Introduction

Immune-mediated haemolytic anaemia (IMHA) are the most common cause of haemolytic anaemia and immune mediated thrombocytopenia (ITP) is the most common cause of severe thrombocytopenia in dogs. In combinations they are known as Evans syndrome, an autoimmune disease in which dogs’ antibodies attack their own red blood cells and platelets and often fatal.

Objectives

To successfully manage Evan’s syndrome secondary to canine babesiosis.

Methods

Two male Cocker Spaniel puppies of age 6 months of the same litter were presented in our practice with profound anemia and thrombocytopenia with recent clinical signs of hematuria, fever, lymphadenopathy, petechiae, ecchymosis, and purpura. Routine clinical findings included blanched mucous membranes, pounding pulses, and lethargy. Blood routine revealed marked leukocytosis (WBC >23,000 cells/cmm, severe anemia (Hb<2.9 g/dl), and thrombocytopenia (platelets <14,000 cells/cmm.

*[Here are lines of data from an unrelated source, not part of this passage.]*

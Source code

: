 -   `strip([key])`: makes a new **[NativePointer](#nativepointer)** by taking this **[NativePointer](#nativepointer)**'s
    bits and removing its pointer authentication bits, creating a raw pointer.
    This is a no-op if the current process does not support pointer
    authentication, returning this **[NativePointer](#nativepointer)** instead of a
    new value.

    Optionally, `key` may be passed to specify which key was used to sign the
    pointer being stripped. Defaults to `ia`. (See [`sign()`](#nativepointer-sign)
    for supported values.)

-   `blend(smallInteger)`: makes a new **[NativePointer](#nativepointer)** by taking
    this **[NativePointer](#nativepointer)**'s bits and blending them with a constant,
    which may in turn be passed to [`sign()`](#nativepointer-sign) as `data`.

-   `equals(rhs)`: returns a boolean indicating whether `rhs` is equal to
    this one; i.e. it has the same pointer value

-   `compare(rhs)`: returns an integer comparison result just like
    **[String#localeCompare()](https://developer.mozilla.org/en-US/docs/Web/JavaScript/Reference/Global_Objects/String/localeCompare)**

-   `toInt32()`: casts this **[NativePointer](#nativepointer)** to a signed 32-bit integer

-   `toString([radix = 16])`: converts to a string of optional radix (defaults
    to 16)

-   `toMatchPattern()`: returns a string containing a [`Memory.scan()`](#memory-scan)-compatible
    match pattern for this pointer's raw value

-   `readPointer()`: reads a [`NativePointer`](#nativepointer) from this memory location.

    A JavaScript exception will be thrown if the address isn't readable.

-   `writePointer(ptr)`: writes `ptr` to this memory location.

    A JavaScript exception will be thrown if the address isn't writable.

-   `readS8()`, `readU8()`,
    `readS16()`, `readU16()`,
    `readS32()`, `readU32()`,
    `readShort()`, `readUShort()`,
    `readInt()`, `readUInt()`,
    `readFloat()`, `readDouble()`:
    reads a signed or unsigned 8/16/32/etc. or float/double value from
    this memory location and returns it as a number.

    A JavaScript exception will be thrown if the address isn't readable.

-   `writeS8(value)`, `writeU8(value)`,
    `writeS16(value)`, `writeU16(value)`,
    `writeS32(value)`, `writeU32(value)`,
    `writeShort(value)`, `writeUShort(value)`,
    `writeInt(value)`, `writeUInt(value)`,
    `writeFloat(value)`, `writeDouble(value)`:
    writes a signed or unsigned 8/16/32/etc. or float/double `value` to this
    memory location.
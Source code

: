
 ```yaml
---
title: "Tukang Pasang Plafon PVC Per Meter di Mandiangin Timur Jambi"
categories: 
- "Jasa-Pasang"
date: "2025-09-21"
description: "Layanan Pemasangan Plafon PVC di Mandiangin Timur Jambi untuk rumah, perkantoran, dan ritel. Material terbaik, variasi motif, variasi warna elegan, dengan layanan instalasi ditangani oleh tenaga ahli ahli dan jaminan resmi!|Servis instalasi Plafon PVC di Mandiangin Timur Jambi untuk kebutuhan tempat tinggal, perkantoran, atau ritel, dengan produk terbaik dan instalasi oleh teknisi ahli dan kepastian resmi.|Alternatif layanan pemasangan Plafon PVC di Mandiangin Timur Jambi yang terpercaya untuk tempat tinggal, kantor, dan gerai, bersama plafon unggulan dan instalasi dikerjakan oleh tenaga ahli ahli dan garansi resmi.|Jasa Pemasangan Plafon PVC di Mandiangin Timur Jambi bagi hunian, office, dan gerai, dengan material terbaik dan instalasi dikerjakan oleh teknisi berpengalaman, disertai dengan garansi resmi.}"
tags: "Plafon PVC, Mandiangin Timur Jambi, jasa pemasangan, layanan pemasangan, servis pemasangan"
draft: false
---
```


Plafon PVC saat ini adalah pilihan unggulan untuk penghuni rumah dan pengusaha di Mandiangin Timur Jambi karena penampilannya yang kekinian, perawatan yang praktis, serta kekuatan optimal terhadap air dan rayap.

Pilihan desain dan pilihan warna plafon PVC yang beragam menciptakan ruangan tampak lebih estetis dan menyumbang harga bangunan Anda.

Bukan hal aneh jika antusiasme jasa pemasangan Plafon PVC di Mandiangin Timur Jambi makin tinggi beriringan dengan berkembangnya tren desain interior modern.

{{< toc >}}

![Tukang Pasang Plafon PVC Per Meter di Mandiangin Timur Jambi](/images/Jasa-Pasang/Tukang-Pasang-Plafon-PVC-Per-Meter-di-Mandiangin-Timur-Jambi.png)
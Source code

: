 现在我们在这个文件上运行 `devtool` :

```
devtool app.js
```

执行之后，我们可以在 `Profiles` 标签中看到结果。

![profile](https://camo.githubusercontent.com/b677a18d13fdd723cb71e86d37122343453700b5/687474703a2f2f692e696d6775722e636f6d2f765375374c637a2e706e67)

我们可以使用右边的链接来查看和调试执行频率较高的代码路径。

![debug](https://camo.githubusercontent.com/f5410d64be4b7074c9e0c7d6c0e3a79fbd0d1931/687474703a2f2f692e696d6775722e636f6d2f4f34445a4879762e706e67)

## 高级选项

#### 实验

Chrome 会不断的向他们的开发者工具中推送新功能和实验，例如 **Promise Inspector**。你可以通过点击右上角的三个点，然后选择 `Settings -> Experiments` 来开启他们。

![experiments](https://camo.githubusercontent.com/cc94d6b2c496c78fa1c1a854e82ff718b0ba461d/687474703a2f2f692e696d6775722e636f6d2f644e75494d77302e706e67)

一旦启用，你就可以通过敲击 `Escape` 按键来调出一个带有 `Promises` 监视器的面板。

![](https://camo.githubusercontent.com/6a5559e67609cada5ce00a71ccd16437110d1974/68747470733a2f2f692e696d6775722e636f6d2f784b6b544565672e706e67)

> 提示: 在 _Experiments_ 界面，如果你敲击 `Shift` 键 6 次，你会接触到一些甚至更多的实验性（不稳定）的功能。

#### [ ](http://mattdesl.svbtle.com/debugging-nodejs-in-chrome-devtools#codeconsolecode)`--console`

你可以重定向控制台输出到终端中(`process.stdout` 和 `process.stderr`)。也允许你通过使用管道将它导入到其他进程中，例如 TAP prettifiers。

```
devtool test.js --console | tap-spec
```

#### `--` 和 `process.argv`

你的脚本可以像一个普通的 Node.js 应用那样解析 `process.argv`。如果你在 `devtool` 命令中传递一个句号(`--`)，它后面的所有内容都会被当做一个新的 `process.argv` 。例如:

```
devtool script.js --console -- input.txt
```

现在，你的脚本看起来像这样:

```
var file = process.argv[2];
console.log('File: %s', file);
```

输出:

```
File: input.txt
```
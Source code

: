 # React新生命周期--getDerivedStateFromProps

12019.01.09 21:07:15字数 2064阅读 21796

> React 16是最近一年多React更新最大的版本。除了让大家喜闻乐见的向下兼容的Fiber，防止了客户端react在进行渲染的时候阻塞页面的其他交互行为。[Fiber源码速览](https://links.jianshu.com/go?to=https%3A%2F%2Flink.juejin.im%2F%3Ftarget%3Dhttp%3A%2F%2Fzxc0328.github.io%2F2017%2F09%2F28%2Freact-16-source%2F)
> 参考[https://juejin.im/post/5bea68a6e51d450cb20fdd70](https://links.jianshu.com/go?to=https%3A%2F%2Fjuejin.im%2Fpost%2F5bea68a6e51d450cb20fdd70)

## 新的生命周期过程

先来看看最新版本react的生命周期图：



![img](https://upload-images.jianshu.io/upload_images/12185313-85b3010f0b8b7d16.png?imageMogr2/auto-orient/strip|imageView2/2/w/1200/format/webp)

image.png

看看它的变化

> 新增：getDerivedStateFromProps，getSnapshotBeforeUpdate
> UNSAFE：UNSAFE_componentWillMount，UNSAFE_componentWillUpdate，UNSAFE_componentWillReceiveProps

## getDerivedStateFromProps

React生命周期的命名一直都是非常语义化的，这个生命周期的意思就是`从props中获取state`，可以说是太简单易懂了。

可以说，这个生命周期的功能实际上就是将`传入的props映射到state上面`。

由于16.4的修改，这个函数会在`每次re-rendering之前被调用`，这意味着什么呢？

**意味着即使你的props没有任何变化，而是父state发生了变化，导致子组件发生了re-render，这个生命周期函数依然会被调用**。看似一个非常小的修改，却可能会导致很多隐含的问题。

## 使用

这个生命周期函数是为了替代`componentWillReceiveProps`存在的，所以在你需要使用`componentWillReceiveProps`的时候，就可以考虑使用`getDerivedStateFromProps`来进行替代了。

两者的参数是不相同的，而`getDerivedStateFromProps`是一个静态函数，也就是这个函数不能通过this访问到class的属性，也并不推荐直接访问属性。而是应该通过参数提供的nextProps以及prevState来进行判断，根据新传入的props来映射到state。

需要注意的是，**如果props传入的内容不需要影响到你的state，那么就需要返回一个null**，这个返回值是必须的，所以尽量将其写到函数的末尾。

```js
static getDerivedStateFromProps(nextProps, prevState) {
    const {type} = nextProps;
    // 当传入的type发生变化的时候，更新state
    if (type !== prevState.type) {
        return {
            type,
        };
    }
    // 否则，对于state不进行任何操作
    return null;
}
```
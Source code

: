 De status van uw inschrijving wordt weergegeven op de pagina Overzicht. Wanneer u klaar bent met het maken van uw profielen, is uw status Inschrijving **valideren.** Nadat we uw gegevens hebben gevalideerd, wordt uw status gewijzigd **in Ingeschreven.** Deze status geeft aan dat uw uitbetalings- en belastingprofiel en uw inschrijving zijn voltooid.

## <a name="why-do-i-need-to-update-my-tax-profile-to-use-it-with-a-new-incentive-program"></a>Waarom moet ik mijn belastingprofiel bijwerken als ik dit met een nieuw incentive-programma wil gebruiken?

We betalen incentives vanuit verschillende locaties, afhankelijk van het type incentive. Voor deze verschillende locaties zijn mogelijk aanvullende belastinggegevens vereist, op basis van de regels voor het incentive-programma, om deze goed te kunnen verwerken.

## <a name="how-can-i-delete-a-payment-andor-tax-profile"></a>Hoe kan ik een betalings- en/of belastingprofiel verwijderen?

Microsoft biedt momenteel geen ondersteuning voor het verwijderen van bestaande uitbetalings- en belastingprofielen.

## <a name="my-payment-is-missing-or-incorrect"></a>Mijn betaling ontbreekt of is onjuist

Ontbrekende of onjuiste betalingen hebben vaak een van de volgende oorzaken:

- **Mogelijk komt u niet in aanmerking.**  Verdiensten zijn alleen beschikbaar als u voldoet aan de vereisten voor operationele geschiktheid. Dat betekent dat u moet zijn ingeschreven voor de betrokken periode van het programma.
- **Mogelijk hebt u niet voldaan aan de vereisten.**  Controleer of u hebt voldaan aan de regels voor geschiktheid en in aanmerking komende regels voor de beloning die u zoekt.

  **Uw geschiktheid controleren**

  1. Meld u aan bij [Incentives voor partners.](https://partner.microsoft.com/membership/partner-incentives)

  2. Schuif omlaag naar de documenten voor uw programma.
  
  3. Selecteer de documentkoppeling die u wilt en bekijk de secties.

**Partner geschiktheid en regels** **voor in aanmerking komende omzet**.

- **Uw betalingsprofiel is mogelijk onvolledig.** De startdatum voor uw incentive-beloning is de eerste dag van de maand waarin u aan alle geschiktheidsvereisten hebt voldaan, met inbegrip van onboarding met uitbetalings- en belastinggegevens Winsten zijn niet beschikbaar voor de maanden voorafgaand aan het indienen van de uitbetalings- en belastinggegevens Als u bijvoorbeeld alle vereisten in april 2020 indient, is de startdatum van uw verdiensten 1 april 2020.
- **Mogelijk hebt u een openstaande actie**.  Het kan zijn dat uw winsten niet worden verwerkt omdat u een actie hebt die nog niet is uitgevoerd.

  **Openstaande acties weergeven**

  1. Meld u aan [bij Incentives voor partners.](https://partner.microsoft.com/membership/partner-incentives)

Coombs in both the dogs showed negative results, the saline agglutination tests showed autoagglutination and the presence of spherocytosis was evident. Flow cytometrical analysis confirmed IMHA. PCR and blood smears confirmed Babesia gibsoni. Treatment with diminazene, doxycycline, and prednisone were initiated.

Results

One of the pups showed recurrence of anemic hypoxia and thrombocytopenia within 48 hours and was transfused again with DEA 1.1 negative whole blood. Both the pups responded well to combination of doxycycline @ 10 mg per kg SID, prednisone @ 1 mg per kg tapered to 0.25 mg per kg for 2 and clindamycin 15 mg per kg bid for 2 weeks.

Conclusions

This abstract reports the uncommon Evan’s syndrome secondary to canine babesiosis and its successful management with blood transfusion and combination therapy.